[Material provided]:
^^^^^^^^
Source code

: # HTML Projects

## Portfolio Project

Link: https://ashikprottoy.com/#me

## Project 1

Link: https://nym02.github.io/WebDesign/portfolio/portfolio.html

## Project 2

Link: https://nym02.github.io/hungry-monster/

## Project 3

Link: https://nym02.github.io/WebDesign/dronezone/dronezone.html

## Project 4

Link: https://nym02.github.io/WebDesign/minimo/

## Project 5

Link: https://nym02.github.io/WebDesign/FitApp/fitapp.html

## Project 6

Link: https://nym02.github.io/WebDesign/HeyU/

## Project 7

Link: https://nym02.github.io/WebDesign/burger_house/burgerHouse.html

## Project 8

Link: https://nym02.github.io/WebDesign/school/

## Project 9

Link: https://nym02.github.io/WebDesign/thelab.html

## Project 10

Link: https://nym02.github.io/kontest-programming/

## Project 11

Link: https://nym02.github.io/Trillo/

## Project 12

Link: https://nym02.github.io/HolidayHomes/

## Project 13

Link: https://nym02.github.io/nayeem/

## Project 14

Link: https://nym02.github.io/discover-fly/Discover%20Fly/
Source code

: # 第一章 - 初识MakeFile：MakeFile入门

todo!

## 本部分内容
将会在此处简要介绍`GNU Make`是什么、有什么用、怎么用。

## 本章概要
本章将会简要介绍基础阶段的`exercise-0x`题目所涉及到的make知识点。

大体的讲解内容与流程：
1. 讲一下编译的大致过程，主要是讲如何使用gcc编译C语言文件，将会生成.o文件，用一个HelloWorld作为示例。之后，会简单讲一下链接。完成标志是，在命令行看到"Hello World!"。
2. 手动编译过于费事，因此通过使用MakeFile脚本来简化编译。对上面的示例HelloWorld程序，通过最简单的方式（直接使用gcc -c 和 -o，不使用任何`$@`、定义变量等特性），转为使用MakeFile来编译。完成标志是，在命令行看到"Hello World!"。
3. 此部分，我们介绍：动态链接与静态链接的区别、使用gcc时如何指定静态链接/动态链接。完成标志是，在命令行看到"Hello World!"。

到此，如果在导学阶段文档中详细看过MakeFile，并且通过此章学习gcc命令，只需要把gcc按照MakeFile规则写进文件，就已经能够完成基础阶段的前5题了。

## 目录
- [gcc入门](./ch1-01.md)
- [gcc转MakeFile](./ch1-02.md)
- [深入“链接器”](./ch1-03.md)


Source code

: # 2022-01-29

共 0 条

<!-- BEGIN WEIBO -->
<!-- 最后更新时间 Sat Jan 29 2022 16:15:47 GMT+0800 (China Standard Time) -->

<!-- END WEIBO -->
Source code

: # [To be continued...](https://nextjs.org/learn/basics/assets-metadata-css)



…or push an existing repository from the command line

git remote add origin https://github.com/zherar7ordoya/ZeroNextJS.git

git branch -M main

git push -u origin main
^^^^^^^^
[Directions]: Retype, exactly and in full, the lines above from the one containing "## Project 4" through the one containing "the command line".

[Reply to the task]:
## Project 4

Link: https://nym02.github.io/WebDesign/minimo/

## Project 5

Link: https://nym02.github.io/WebDesign/FitApp/fitapp.html

## Project 6

Link: https://nym02.github.io/WebDesign/HeyU/

## Project 7

Link: https://nym02.github.io/WebDesign/burger_house/burgerHouse.html

## Project 8

Link: https://nym02.github.io/WebDesign/school/

## Project 9

Link: https://nym02.github.io/WebDesign/thelab.html

## Project 10

Link: https://nym02.github.io/kontest-programming/

## Project 11

Link: https://nym02.github.io/Trillo/

## Project 12

Link: https://nym02.github.io/HolidayHomes/

## Project 13

Link: https://nym02.github.io/nayeem/

## Project 14

Link: https://nym02.github.io/discover-fly/Discover%20Fly/
Source code

: # 第一章 - 初识MakeFile：MakeFile入门

todo!

## 本部分内容
将会在此处简要介绍`GNU Make`是什么、有什么用、怎么用。

## 本章概要
本章将会简要介绍基础阶段的`exercise-0x`题目所涉及到的make知识点。

大体的讲解内容与流程：
1. 讲一下编译的大致过程，主要是讲如何使用gcc编译C语言文件，将会生成.o文件，用一个HelloWorld作为示例。之后，会简单讲一下链接。完成标志是，在命令行看到"Hello World!"。
2. 手动编译过于费事，因此通过使用MakeFile脚本来简化编译。对上面的示例HelloWorld程序，通过最简单的方式（直接使用gcc -c 和 -o，不使用任何`$@`、定义变量等特性），转为使用MakeFile来编译。完成标志是，在命令行看到"Hello World!"。
3. 此部分，我们介绍：动态链接与静态链接的区别、使用gcc时如何指定静态链接/动态链接。完成标志是，在命令行看到"Hello World!"。

到此，如果在导学阶段文档中详细看过MakeFile，并且通过此章学习gcc命令，只需要把gcc按照MakeFile规则写进文件，就已经能够完成基础阶段的前5题了。

## 目录
- [gcc入门](./ch1-01.md)
- [gcc转MakeFile](./ch1-02.md)
- [深入“链接器”](./ch1-03.md)


Source code

: # 2022-01-29

共 0 条

<!-- BEGIN WEIBO -->
<!-- 最后更新时间 Sat Jan 29 2022 16:15:47 GMT+0800 (China Standard Time) -->

<!-- END WEIBO -->
Source code

: # [To be continued...](https://nextjs.org/learn/basics/assets-metadata-css)



…or push an existing repository from the command line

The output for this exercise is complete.